● **TASK INSTRUCTIONS**:
Give again, unchanged, the line that contains "在某些世界中存在，某些中不存在 | 物理对象、历史事件 |" together with every line that follows it until the entries end.

* * * * *

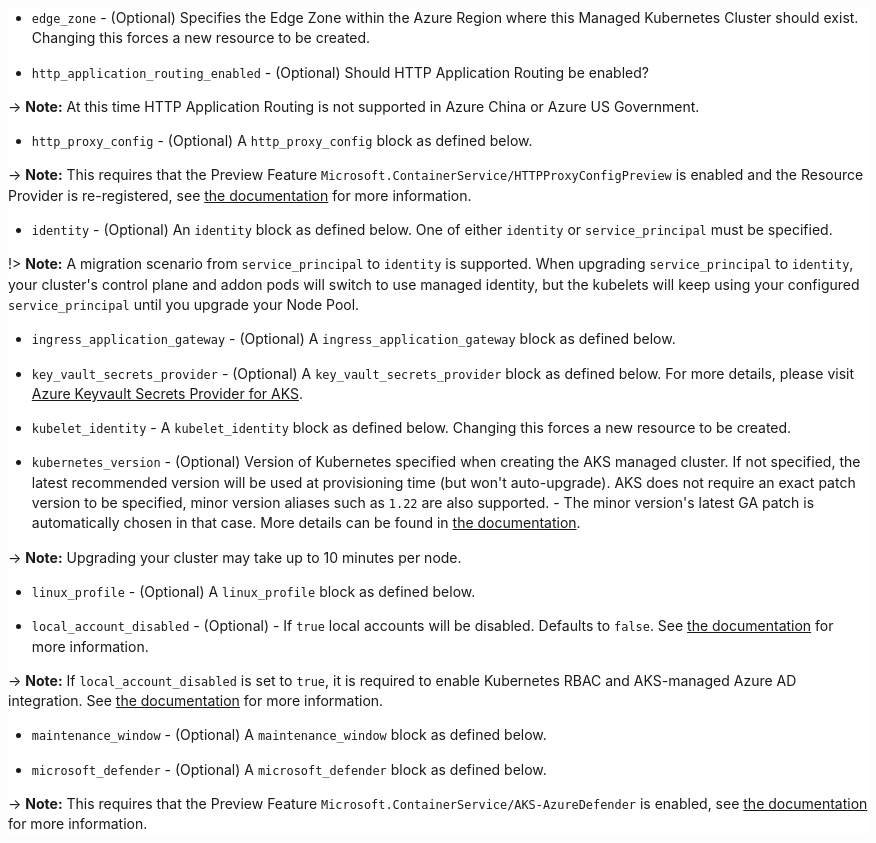 * `edge_zone` - (Optional) Specifies the Edge Zone within the Azure Region where this Managed Kubernetes Cluster should exist. Changing this forces a new resource to be created.

* `http_application_routing_enabled` - (Optional) Should HTTP Application Routing be enabled?

-> **Note:** At this time HTTP Application Routing is not supported in Azure China or Azure US Government.

* `http_proxy_config` - (Optional) A `http_proxy_config` block as defined below.

-> **Note:** This requires that the Preview Feature `Microsoft.ContainerService/HTTPProxyConfigPreview` is enabled and the Resource Provider is re-registered, see [the documentation](https://docs.microsoft.com/azure/aks/http-proxy) for more information.

* `identity` - (Optional) An `identity` block as defined below. One of either `identity` or `service_principal` must be specified.

!> **Note:** A migration scenario from `service_principal` to `identity` is supported. When upgrading `service_principal` to `identity`, your cluster's control plane and addon pods will switch to use managed identity, but the kubelets will keep using your configured `service_principal` until you upgrade your Node Pool.

* `ingress_application_gateway` - (Optional) A `ingress_application_gateway` block as defined below.

* `key_vault_secrets_provider` - (Optional) A `key_vault_secrets_provider` block as defined below. For more details, please visit [Azure Keyvault Secrets Provider for AKS](https://docs.microsoft.com/azure/aks/csi-secrets-store-driver).

* `kubelet_identity` - A `kubelet_identity` block as defined below. Changing this forces a new resource to be created.

* `kubernetes_version` - (Optional) Version of Kubernetes specified when creating the AKS managed cluster. If not specified, the latest recommended version will be used at provisioning time (but won't auto-upgrade). AKS does not require an exact patch version to be specified, minor version aliases such as `1.22` are also supported. - The minor version's latest GA patch is automatically chosen in that case. More details can be found in [the documentation](https://docs.microsoft.com/en-us/azure/aks/supported-kubernetes-versions?tabs=azure-cli#alias-minor-version).

-> **Note:** Upgrading your cluster may take up to 10 minutes per node.

* `linux_profile` - (Optional) A `linux_profile` block as defined below.

* `local_account_disabled` - (Optional) - If `true` local accounts will be disabled. Defaults to `false`. See [the documentation](https://docs.microsoft.com/azure/aks/managed-aad#disable-local-accounts) for more information.

-> **Note:** If `local_account_disabled` is set to `true`, it is required to enable Kubernetes RBAC and AKS-managed Azure AD integration. See [the documentation](https://docs.microsoft.com/azure/aks/managed-aad#azure-ad-authentication-overview) for more information.

* `maintenance_window` - (Optional) A `maintenance_window` block as defined below.

* `microsoft_defender` - (Optional) A `microsoft_defender` block as defined below.

-> **Note:** This requires that the Preview Feature `Microsoft.ContainerService/AKS-AzureDefender` is enabled, see [the documentation](https://docs.microsoft.com/azure/defender-for-cloud/defender-for-containers-enable?tabs=aks-deploy-portal%2Ck8s-deploy-asc%2Ck8s-verify-asc%2Ck8s-remove-arc%2Caks-removeprofile-api&pivots=defender-for-container-aks) for more information.
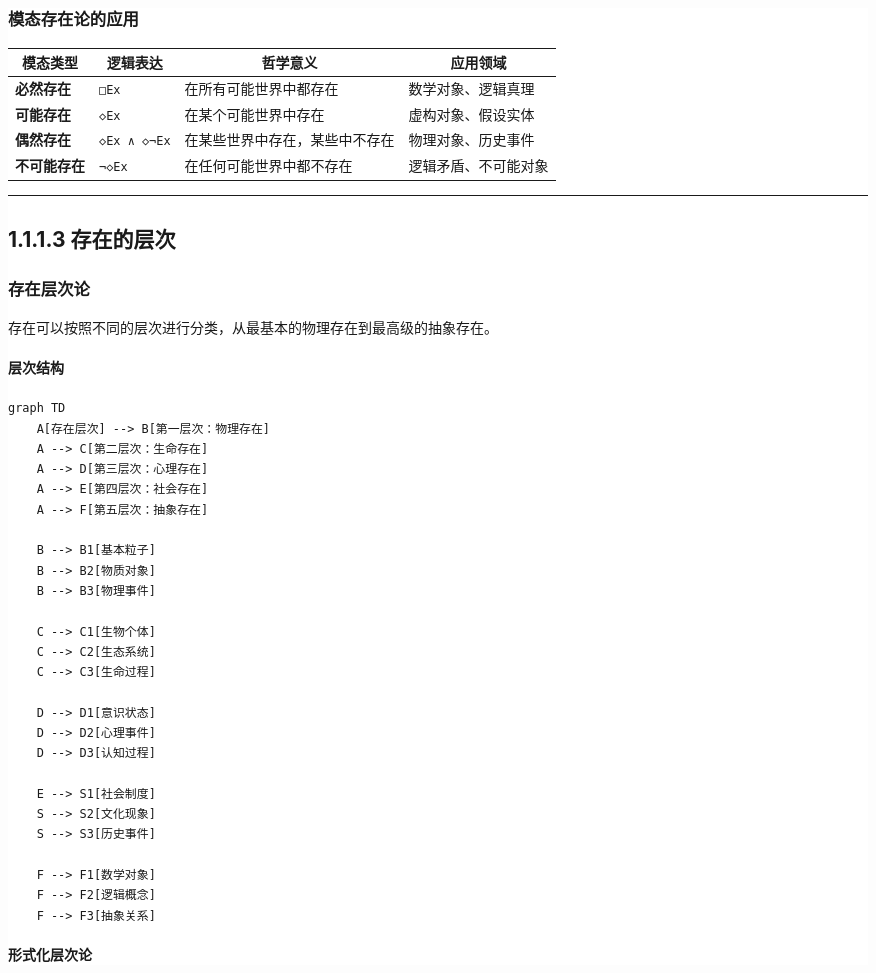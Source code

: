 ### 模态存在论的应用

| 模态类型 | 逻辑表达 | 哲学意义 | 应用领域 |
|---------|---------|---------|---------|
| **必然存在** | `□Ex` | 在所有可能世界中都存在 | 数学对象、逻辑真理 |
| **可能存在** | `◇Ex` | 在某个可能世界中存在 | 虚构对象、假设实体 |
| **偶然存在** | `◇Ex ∧ ◇¬Ex` | 在某些世界中存在，某些中不存在 | 物理对象、历史事件 |
| **不可能存在** | `¬◇Ex` | 在任何可能世界中都不存在 | 逻辑矛盾、不可能对象 |

---

## 1.1.1.3 存在的层次

### 存在层次论

存在可以按照不同的层次进行分类，从最基本的物理存在到最高级的抽象存在。

#### 层次结构

```mermaid
graph TD
    A[存在层次] --> B[第一层次：物理存在]
    A --> C[第二层次：生命存在]
    A --> D[第三层次：心理存在]
    A --> E[第四层次：社会存在]
    A --> F[第五层次：抽象存在]
    
    B --> B1[基本粒子]
    B --> B2[物质对象]
    B --> B3[物理事件]
    
    C --> C1[生物个体]
    C --> C2[生态系统]
    C --> C3[生命过程]
    
    D --> D1[意识状态]
    D --> D2[心理事件]
    D --> D3[认知过程]
    
    E --> S1[社会制度]
    S --> S2[文化现象]
    S --> S3[历史事件]
    
    F --> F1[数学对象]
    F --> F2[逻辑概念]
    F --> F3[抽象关系]
```

#### 形式化层次论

* * * * *

● **ANSWER SECTION**:
| **偶然存在** | `◇Ex ∧ ◇¬Ex` | 在某些世界中存在，某些中不存在 | 物理对象、历史事件 |
| **不可能存在** | `¬◇Ex` | 在任何可能世界中都不存在 | 逻辑矛盾、不可能对象 |

---

## 1.1.1.3 存在的层次

### 存在层次论

存在可以按照不同的层次进行分类，从最基本的物理存在到最高级的抽象存在。

#### 层次结构

```mermaid
graph TD
    A[存在层次] --> B[第一层次：物理存在]
    A --> C[第二层次：生命存在]
    A --> D[第三层次：心理存在]
    A --> E[第四层次：社会存在]
    A --> F[第五层次：抽象存在]
    
    B --> B1[基本粒子]
    B --> B2[物质对象]
    B --> B3[物理事件]
    
    C --> C1[生物个体]
    C --> C2[生态系统]
    C --> C3[生命过程]
    
    D --> D1[意识状态]
    D --> D2[心理事件]
    D --> D3[认知过程]
    
    E --> S1[社会制度]
    S --> S2[文化现象]
    S --> S3[历史事件]
    
    F --> F1[数学对象]
    F --> F2[逻辑概念]
    F --> F3[抽象关系]
```

#### 形式化层次论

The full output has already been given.